September to December in 2012, armed conflict between the government and the KIA had been going on mostly in eastern and central Kachin State. The KIO targeted to block supply lines in southern Kachin state. The then clashes took place in the state’s western jade rich Hpakant district where the Kachin resistance had claimed major victory during August 2012. The government’s control of the Hpakant jade-land has reportedly earned billions in revenue since the early 1990s when the KIO gave up control of most of the rich district.
The government’s major offensive in Hpakant seems aimed at removing the KIA from important strategic positions that protect Laiza, the KIO’s de facto capital. The government army had been gearing up for a major military offensive against the KIO last year using massive military strength of over 80 battalions.
The news about government airstrikes hit the headlines up to January 2013. However, the United States and the United Nations had to warn the government to stop air strikes against the Kachin rebels. The escalation of air attacks was even menacing the country’s reform process. The power of the air strikes with the threat of a ground invasion of Kachin administrative capital Laiza added difficult relations between Burmese government and the KIO.
Despite the President’s call for cooperation, the trust is not at hand. The ethnic armed groups do not believe the government’s peace call. The fact is that while offering peace, the government has been increasing its military deployment to the conflict zones.
Peace-talks on 30 October, 2012, between government and the KIO reached nowhere to end hostility, according to the then media reports. The talks which took place at Ruili (Shweli), a town on Sino-Burma border, on 30 October ended earlier than expected, since Brig-Gen Gun Maw and any other senior leaders from the KIO had not presented, Kachin News Group said. During that talk, the government peace-mission led by Minister Aung Min had reiterated the intolerable offer that mentioned further political talks in parliament under the framework of the 2008 military-drawn constitution.
The KIO’s Brig Gen Gun Maw and any other senior leaders could not attend the 30-October peace talk, since the government has been escalating its military actions in the area. Government’s reinforced its troops around the KIO’s Laiza headquarters and prepared a systematic offensive on KIO outposts.
But, on February 4, the KIO and the government delegations met in Ruili, China, where both sides agreed to decrease military tension as well as to restart political talks later in February.
By chance, on 20 February 2012, an 11-member government peace delegation led by its Vice-Chairman Aung Min held talks with a 12-member delegation of United Nationalities Federal Council (UNFC) including Dr La Ja of KIO in Chiang Mai, Thailand media said later.

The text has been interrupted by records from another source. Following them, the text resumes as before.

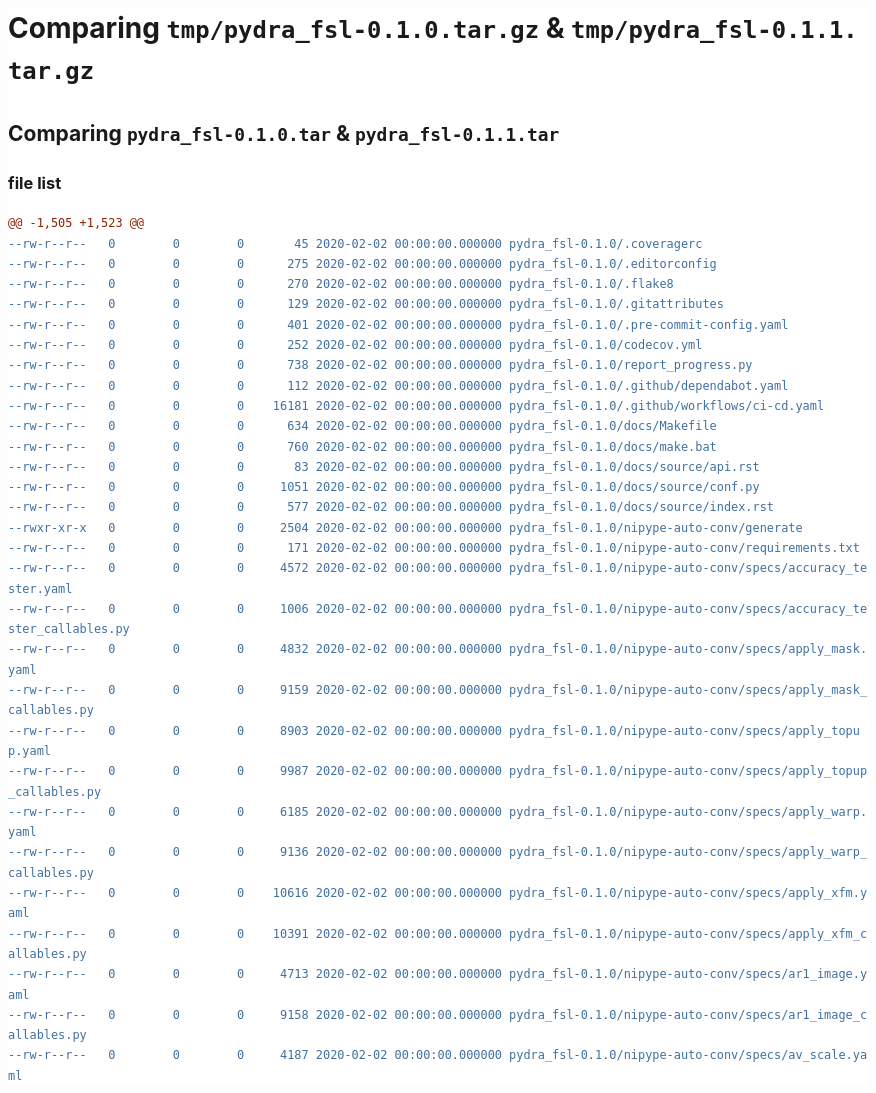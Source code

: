 # Comparing `tmp/pydra_fsl-0.1.0.tar.gz` & `tmp/pydra_fsl-0.1.1.tar.gz`

## Comparing `pydra_fsl-0.1.0.tar` & `pydra_fsl-0.1.1.tar`

### file list

```diff
@@ -1,505 +1,523 @@
--rw-r--r--   0        0        0       45 2020-02-02 00:00:00.000000 pydra_fsl-0.1.0/.coveragerc
--rw-r--r--   0        0        0      275 2020-02-02 00:00:00.000000 pydra_fsl-0.1.0/.editorconfig
--rw-r--r--   0        0        0      270 2020-02-02 00:00:00.000000 pydra_fsl-0.1.0/.flake8
--rw-r--r--   0        0        0      129 2020-02-02 00:00:00.000000 pydra_fsl-0.1.0/.gitattributes
--rw-r--r--   0        0        0      401 2020-02-02 00:00:00.000000 pydra_fsl-0.1.0/.pre-commit-config.yaml
--rw-r--r--   0        0        0      252 2020-02-02 00:00:00.000000 pydra_fsl-0.1.0/codecov.yml
--rw-r--r--   0        0        0      738 2020-02-02 00:00:00.000000 pydra_fsl-0.1.0/report_progress.py
--rw-r--r--   0        0        0      112 2020-02-02 00:00:00.000000 pydra_fsl-0.1.0/.github/dependabot.yaml
--rw-r--r--   0        0        0    16181 2020-02-02 00:00:00.000000 pydra_fsl-0.1.0/.github/workflows/ci-cd.yaml
--rw-r--r--   0        0        0      634 2020-02-02 00:00:00.000000 pydra_fsl-0.1.0/docs/Makefile
--rw-r--r--   0        0        0      760 2020-02-02 00:00:00.000000 pydra_fsl-0.1.0/docs/make.bat
--rw-r--r--   0        0        0       83 2020-02-02 00:00:00.000000 pydra_fsl-0.1.0/docs/source/api.rst
--rw-r--r--   0        0        0     1051 2020-02-02 00:00:00.000000 pydra_fsl-0.1.0/docs/source/conf.py
--rw-r--r--   0        0        0      577 2020-02-02 00:00:00.000000 pydra_fsl-0.1.0/docs/source/index.rst
--rwxr-xr-x   0        0        0     2504 2020-02-02 00:00:00.000000 pydra_fsl-0.1.0/nipype-auto-conv/generate
--rw-r--r--   0        0        0      171 2020-02-02 00:00:00.000000 pydra_fsl-0.1.0/nipype-auto-conv/requirements.txt
--rw-r--r--   0        0        0     4572 2020-02-02 00:00:00.000000 pydra_fsl-0.1.0/nipype-auto-conv/specs/accuracy_tester.yaml
--rw-r--r--   0        0        0     1006 2020-02-02 00:00:00.000000 pydra_fsl-0.1.0/nipype-auto-conv/specs/accuracy_tester_callables.py
--rw-r--r--   0        0        0     4832 2020-02-02 00:00:00.000000 pydra_fsl-0.1.0/nipype-auto-conv/specs/apply_mask.yaml
--rw-r--r--   0        0        0     9159 2020-02-02 00:00:00.000000 pydra_fsl-0.1.0/nipype-auto-conv/specs/apply_mask_callables.py
--rw-r--r--   0        0        0     8903 2020-02-02 00:00:00.000000 pydra_fsl-0.1.0/nipype-auto-conv/specs/apply_topup.yaml
--rw-r--r--   0        0        0     9987 2020-02-02 00:00:00.000000 pydra_fsl-0.1.0/nipype-auto-conv/specs/apply_topup_callables.py
--rw-r--r--   0        0        0     6185 2020-02-02 00:00:00.000000 pydra_fsl-0.1.0/nipype-auto-conv/specs/apply_warp.yaml
--rw-r--r--   0        0        0     9136 2020-02-02 00:00:00.000000 pydra_fsl-0.1.0/nipype-auto-conv/specs/apply_warp_callables.py
--rw-r--r--   0        0        0    10616 2020-02-02 00:00:00.000000 pydra_fsl-0.1.0/nipype-auto-conv/specs/apply_xfm.yaml
--rw-r--r--   0        0        0    10391 2020-02-02 00:00:00.000000 pydra_fsl-0.1.0/nipype-auto-conv/specs/apply_xfm_callables.py
--rw-r--r--   0        0        0     4713 2020-02-02 00:00:00.000000 pydra_fsl-0.1.0/nipype-auto-conv/specs/ar1_image.yaml
--rw-r--r--   0        0        0     9158 2020-02-02 00:00:00.000000 pydra_fsl-0.1.0/nipype-auto-conv/specs/ar1_image_callables.py
--rw-r--r--   0        0        0     4187 2020-02-02 00:00:00.000000 pydra_fsl-0.1.0/nipype-auto-conv/specs/av_scale.yaml
```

As a consequence, the talks on 20 February paved way for the 11-March (Monday) negotiations in China that generated a helpful progress after the most recent heavy fighting. Representatives of the KIO/KIA met government executives led by Minister Aung Min in the Chinese border town of Ruili.
The government’s peace delegation was led by Union Peacemaking Committee vice-chairman Minister Aung Min and Lt-Gen. Myint Soe. The KIO team consisted of Central Committee Member Sumlut Gam and Deputy Chief-of-Staff Brig-Gen Gum Maw, Mizzima news said.
Three Chinese diplomats attended the talks, including Wang Zongying from China’s Ministry of Foreign Affairs. Observers were 4 representatives from the United Nationalities Federal Council; 2 from the Shan State Progress Party; 2 from the Restoration Council of Shan State; 2 from National Democratic Alliance Army and 4 from the Peace-talk Creation Group.
According to Kachinland News, Burmese army sent more reinforcement to Kachin region as the two sides are preparing to meet in China-Burma border town Ruili on March 11, 2013.
The government armed forces had in January announced a one-sided break in fighting on the Kachin frontline after capturing key positions on the edge of the rebels’ headquarters Sino-Burma border. Even though some armistices are made between the ethnic revolutionary groups and the government, there has been little satisfactory progress.
The key question is most ethnic leaders highlight their mistrust of the 2008 constitution. They said it will not create a genuine federal union at all.
Tuesday, March 5, 2013
Sabah claim explained | Philippine Daily Inquirer / ANN
Sabah claim explained | Philippine Daily Inquirer / ANN
Jovito Salonga, Philippine Daily Inquirer' 05 March 2013
(Editor’s Note: Following are excerpts from a speech that Sen.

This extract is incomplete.